誰かに似てると思ってた。そりゃそうだ、なんで思いつかなかったんだ?
(……母さんじゃん)
───うん。決まった。
「よし」
「ヨシじゃないが」
「黙っててください。で、何か決まったんですか」
「グエー」
「すみません、ちょっと個人的な方針って奴を」
チョークスリーパーを掛けるカフェ先輩と掛けられるタキオン先輩を尻目に、膝枕から起き上がる。今まで下らない理由で邁進してきた疾走にやっと胸を張れそうな熱意が付いてきたから。
「三冠」
「ほぅ」
「……凱旋門」
「!」
王道名高いクラシックの華。そして世界の頂点に待つ仏国の栄光。
過ぎた願いだってのは分かってる。どこのウマの骨から生まれたかも定かじゃない身で目指すだなんて、不相応この上無いとさえ言える栄華の極みだ。
でも、それでも、俺は。
「勝たなきゃ……!」
命令された訳じゃないけれど。俺が俺の意思で選んだ茨の道だけれど、これは権利じゃなくて義務。
そう言い聞かせる事で、俺は俺の覚悟を固くする。それ以外に、自分を鼓舞する方法を知らなかったから。

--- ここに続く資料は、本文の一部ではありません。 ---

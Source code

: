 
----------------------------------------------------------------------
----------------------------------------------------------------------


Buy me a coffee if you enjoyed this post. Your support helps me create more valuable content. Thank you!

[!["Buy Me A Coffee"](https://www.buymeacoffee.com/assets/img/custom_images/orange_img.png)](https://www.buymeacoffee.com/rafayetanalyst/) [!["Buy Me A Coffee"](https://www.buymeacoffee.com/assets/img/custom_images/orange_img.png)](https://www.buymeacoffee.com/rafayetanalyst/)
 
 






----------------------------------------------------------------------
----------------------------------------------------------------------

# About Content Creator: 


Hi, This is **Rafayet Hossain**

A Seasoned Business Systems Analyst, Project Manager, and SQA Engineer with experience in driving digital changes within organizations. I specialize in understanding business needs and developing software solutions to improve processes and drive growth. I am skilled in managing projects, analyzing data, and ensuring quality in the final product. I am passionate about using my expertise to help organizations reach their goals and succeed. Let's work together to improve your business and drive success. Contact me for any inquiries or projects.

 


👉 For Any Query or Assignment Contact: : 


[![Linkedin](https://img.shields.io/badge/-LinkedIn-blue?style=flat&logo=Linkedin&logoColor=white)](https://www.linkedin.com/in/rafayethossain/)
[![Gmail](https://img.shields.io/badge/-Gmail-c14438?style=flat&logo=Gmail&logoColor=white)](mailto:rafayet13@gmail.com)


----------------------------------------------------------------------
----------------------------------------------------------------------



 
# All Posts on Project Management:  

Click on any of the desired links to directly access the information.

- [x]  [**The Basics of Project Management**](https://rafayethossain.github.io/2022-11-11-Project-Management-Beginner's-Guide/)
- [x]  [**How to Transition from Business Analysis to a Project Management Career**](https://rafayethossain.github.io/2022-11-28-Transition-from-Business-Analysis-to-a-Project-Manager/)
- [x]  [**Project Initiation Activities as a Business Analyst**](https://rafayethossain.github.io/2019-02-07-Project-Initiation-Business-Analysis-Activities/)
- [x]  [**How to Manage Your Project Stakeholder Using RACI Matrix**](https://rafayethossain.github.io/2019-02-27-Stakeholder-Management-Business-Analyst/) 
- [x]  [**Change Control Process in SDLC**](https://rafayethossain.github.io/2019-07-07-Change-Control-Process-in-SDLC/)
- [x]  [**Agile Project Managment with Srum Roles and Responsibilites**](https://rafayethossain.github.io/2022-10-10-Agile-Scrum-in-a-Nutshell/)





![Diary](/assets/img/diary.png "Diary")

from:シンボリルドルフ 件名:現世利益 スピードシンボリ 様 お世話になっております。シンボリルドルフです。 今はまだ詳細はお話できませんが、信じられないモノが手元に転がり込んできました。早ければ来年、もしくは再来年の秋に吉報を改めて送れると思います。 どうか楽しみにお待ちいただきたく存じあげます。

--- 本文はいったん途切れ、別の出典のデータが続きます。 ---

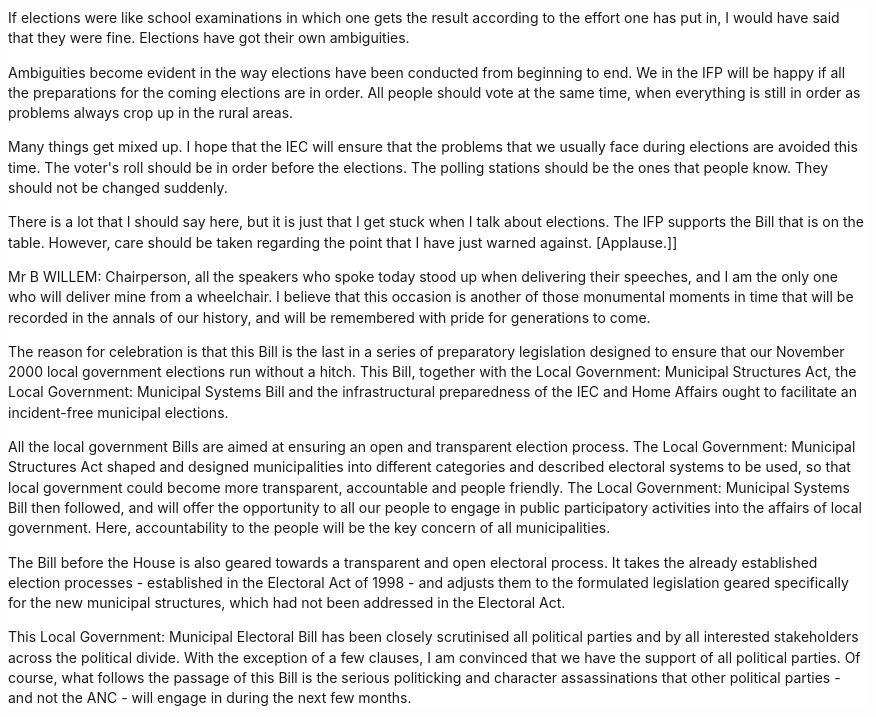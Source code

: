 If elections were like school examinations in which one gets the result
according to the effort one has put in, I would have said that they were
fine. Elections have got their own ambiguities.

Ambiguities become evident in the way elections have been conducted from
beginning to end. We in the IFP will be happy if all the preparations for
the coming elections are in order. All people should vote at the same time,
when everything is still in order as problems always crop up in the rural
areas.

Many things get mixed up. I hope that the IEC will ensure that the problems
that we usually face during elections are avoided this time. The voter's
roll should be in order before the elections. The polling stations should
be the ones that people know. They should not be changed suddenly.

There is a lot that I should say here, but it is just that I get stuck when
I talk about elections. The IFP supports the Bill that is on the table.
However, care should be taken regarding the point that I have just warned
against. [Applause.]]

Mr B WILLEM: Chairperson, all the speakers who spoke today stood up when
delivering their speeches, and I am the only one who will deliver mine from
a wheelchair. I believe that this occasion is another of those monumental
moments in time that will be recorded in the annals of our history, and
will be remembered with pride for generations to come.

The reason for celebration is that this Bill is the last in a series of
preparatory legislation designed to ensure that our November 2000 local
government elections run without a hitch. This Bill, together with the
Local Government: Municipal Structures Act, the Local Government: Municipal
Systems Bill and the infrastructural preparedness of the IEC and Home
Affairs ought to facilitate an incident-free municipal elections.

All the local government Bills are aimed at ensuring an open and
transparent election process. The Local Government: Municipal Structures
Act shaped and designed municipalities into different categories and
described electoral systems to be used, so that local government could
become more transparent, accountable and people friendly. The Local
Government: Municipal Systems Bill then followed, and will offer the
opportunity to all our people to engage in public participatory activities
into the affairs of local government. Here, accountability to the people
will be the key concern of all municipalities.

The Bill before the House is also geared towards a transparent and open
electoral process. It takes the already established election processes -
established in the Electoral Act of 1998 - and adjusts them to the
formulated legislation geared specifically for the new municipal
structures, which had not been addressed in the Electoral Act.

This Local Government: Municipal Electoral Bill has been closely
scrutinised all political parties and by all interested stakeholders across
the political divide. With the exception of a few clauses, I am convinced
that we have the support of all political parties. Of course, what follows
the passage of this Bill is the serious politicking and character
assassinations that other political parties - and not the ANC - will engage
in during the next few months.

【追伸】 シリウスからも類似メッセージが届く頃合いかと思われますが、恐らく同じモノを指して書いていると思われるので御了承下さい。
中央トレセン学園高等部 生徒会長 シンボリルドルフ |
from:シリウスシンボリ 件名:果報 スピードシンボリへ 久しぶりのメールだが、簡潔に述べさせてもらう。 果報を待ってろ。

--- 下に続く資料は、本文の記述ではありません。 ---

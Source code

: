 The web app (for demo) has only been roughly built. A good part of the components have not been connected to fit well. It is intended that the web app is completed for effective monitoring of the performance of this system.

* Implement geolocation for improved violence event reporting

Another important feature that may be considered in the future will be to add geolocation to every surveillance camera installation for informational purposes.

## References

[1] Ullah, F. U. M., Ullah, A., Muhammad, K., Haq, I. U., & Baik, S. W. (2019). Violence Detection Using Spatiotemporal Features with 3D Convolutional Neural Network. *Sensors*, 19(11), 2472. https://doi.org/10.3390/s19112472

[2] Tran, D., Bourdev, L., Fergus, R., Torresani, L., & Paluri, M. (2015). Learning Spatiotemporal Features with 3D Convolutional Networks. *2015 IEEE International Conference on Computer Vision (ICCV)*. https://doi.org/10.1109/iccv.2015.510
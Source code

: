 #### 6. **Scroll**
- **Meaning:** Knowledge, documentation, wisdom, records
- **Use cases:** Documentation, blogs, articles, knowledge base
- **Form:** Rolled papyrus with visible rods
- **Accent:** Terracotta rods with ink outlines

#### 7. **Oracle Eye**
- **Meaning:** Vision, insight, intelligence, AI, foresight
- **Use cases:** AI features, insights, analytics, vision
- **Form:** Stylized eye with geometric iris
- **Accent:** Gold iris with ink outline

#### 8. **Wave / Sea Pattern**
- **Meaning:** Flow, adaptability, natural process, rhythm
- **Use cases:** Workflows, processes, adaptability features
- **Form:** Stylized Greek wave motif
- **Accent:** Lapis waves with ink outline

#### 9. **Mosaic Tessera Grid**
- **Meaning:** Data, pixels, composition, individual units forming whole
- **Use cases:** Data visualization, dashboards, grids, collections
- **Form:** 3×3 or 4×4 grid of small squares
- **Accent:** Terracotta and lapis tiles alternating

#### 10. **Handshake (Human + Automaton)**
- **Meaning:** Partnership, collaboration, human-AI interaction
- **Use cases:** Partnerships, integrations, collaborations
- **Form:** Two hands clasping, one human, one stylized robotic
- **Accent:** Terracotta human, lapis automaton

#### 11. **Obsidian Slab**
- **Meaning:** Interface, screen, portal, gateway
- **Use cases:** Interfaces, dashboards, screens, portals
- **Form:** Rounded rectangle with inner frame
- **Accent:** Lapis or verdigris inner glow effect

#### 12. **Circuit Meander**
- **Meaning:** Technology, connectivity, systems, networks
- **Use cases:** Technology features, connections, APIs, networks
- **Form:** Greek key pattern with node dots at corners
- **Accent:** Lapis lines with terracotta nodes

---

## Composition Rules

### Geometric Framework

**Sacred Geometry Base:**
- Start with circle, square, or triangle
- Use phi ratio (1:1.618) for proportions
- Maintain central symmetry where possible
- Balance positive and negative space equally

【P.S.】 ルドルフからも似たようなメッセージが届くかもだが無視してくれ。
中央トレセン学園高等部 シリウスシンボリ |
「相変わらず仲良いなぁ」
揃って送ってきた“匂わせ”に目尻が緩む。微睡に耽っていたところ、どうやら無視し難い拾い物を彼女らはしていたらしい。
まぁ、私相手に送ってくる程だ。どの案件に対する物か、というのは愚問だろう。
「……君の言った通りになったね、シロ」
『スピードシンボリ様。お時間になりました』
「今行く」
今話せないのなら、お望み通り私は待ちに徹するとしよう。故郷は遥か、夢破れたその地にて。